Lack of state troopers on I-77 linked to greater pay problem

This week you've heard viewers say they don't feel safe on Interstate 77 and want to see more law enforcement on the road. FOX 46 Charlotte looked into it and uncovered a much bigger problem that impacts the entire state. 

"I drive it every day to bring my kid to school. I drive from Huntersville to Mooresville twice a day and I don't feel safe. I don't feel like there's any police presence," said Grace from Huntersville.

She reached out to FOX 46 Charlotte to get results. She scratched the surface of what we discovered to be a much bigger safety issue on our highways.

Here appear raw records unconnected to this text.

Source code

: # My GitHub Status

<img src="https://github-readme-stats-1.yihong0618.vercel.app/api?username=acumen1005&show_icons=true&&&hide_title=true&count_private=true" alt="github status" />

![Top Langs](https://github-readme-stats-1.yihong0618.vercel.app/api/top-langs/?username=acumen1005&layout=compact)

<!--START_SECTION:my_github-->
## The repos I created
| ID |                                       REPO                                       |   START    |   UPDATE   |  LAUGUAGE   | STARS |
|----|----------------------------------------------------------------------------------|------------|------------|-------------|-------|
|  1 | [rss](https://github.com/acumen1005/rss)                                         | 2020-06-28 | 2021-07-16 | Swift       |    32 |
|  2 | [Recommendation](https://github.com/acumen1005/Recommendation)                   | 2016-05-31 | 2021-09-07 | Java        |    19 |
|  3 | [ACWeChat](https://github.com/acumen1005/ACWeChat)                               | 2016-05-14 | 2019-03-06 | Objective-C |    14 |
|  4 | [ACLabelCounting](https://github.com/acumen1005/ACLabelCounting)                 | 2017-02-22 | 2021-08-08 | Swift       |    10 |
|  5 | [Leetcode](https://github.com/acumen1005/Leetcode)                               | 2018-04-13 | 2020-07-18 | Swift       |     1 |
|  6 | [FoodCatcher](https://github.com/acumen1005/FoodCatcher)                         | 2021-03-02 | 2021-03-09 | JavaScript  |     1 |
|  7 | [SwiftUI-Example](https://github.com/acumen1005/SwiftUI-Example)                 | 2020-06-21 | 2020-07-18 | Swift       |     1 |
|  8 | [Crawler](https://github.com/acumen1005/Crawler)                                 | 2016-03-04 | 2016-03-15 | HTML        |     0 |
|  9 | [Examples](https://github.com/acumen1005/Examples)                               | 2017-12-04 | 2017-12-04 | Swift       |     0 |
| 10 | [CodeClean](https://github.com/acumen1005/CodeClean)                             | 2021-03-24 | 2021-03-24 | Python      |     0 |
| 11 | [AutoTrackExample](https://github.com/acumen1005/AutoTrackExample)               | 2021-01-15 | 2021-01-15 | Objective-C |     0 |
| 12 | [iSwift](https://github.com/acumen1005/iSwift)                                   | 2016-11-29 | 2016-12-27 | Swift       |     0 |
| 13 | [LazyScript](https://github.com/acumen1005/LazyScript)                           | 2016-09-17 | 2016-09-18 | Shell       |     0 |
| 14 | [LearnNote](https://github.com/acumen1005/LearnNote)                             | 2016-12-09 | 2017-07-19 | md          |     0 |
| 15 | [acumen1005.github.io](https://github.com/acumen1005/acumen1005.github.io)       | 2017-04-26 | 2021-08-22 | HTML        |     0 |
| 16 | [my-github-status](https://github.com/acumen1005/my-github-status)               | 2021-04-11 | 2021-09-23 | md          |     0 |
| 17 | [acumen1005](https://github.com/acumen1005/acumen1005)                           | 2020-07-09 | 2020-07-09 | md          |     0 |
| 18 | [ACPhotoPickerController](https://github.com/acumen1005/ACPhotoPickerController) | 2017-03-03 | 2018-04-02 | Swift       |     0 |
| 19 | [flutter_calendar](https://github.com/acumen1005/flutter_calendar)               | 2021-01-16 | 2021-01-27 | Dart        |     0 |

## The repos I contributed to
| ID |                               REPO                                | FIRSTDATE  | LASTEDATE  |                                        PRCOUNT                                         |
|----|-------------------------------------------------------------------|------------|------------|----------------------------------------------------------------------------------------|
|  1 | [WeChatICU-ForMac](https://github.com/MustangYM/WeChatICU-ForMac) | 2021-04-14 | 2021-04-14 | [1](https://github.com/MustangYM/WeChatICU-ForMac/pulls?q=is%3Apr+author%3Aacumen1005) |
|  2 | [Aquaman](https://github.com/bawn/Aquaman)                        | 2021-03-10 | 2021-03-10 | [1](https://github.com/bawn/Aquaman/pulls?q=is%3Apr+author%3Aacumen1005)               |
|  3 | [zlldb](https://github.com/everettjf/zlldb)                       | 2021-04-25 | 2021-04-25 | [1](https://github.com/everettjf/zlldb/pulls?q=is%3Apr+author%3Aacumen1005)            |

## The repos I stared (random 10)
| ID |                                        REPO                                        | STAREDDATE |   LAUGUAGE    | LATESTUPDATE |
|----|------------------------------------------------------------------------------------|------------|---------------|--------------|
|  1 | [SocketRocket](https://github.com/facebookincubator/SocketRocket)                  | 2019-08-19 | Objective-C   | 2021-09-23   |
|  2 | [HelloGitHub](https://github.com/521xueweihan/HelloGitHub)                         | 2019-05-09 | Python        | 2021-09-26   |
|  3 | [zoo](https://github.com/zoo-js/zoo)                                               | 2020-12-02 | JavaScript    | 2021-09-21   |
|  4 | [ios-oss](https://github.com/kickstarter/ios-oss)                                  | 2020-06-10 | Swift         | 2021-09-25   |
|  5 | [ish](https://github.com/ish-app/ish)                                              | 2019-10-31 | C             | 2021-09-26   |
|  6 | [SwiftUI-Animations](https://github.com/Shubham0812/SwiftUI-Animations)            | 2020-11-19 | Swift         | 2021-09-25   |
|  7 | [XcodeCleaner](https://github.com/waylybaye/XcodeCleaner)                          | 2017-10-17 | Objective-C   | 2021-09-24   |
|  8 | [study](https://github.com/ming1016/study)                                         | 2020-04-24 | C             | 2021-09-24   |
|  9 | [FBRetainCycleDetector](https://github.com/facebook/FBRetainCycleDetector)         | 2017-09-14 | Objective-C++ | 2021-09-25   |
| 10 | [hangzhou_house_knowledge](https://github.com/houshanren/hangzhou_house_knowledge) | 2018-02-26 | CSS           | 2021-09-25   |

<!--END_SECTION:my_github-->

"The chances of you seeing us out here are going to be less due to the fact that there are fewer troopers out here enforcing the laws and answering calls for service," said Trooper Ray Pierce with the North Carolina State Highway Patrol.

It's been 17 years since the General Assembly added state trooper positions. Not only that, but lawmakers actually eliminated 35 vacant trooper positions in 2014. This information came from senators Tarte and Waddell's offices.

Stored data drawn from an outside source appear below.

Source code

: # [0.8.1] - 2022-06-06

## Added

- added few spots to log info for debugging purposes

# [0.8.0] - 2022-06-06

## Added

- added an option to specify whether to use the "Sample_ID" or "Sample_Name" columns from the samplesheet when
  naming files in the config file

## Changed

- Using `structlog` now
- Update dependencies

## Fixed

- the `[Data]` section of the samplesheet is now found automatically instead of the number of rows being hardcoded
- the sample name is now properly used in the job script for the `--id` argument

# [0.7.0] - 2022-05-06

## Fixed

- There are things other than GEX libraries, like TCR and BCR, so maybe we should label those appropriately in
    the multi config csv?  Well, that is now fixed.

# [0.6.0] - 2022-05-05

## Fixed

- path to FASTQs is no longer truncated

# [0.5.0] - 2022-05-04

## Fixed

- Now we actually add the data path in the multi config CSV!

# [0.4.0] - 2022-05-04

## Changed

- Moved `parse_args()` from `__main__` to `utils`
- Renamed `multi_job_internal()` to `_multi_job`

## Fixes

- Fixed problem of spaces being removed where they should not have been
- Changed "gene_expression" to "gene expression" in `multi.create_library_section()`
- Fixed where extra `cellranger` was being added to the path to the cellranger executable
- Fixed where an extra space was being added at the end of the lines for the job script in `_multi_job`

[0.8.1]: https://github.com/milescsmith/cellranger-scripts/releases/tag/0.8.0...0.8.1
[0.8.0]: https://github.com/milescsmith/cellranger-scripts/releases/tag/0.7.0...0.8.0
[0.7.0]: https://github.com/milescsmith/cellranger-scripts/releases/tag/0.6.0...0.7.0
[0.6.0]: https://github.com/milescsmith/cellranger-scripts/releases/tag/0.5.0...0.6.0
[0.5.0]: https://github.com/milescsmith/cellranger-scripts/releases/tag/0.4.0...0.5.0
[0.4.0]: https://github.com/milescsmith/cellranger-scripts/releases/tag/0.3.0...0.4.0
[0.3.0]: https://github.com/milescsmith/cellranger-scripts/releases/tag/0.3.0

"Traffic has increased, the amount of vehicles on this roadway has increased, but unfortunately funding for more troopers has not been there," said Pierce. 

But they can't even fill what they do have. Right now, Trooper Pierce said there are 134 vacant trooper positions. He says troopers aren't getting paid enough to stick around.

"We've lost a lot of good troopers over the years that have gone to other agencies in search for a better paying job."

Lawmakers froze the five percent yearly pay raise troopers were supposed to get from 2009 to 2014, according to Senators Waddell and Tarte’s offices. Which means, for a trooper just starting out, they lost more than $10,000 during that five-year period.

"This is asking a lot of someone for $37,000 a year. Work every holiday, work every other weekend night shift, you're asking a lot when they can go somewhere else and make that or more," said Pierce.

We reached out to all state lawmakers for Mecklenburg County about this serious funding issue.
Many claimed no budget cuts to highway patrol. But four out of five agreed there is a problem.

"We need to start hiring, but that comes with fair compensation. That's absolutely a priority. The same thing with prison guards. We see the problem that's there. It's lack of proper staffing and salaries. We see it with assistant district attorneys. Understaffed and underpaid. But it's finite resources and unlimited needs," said Senator Jeff Tarte of Cornelius.

"When we come back in session, i will be working for funding for our public safety agencies, for our people who work every day as highway patrolmen to keep our community safe," said Senator Joyce Waddell of Charlotte. 

Thanks to the viewer who reached out we've been able to bring this issue to the forefront for our state lawmakers. However, they won't be able to talk about big pay raises for troopers until the next budget cycle which isn't until 2019.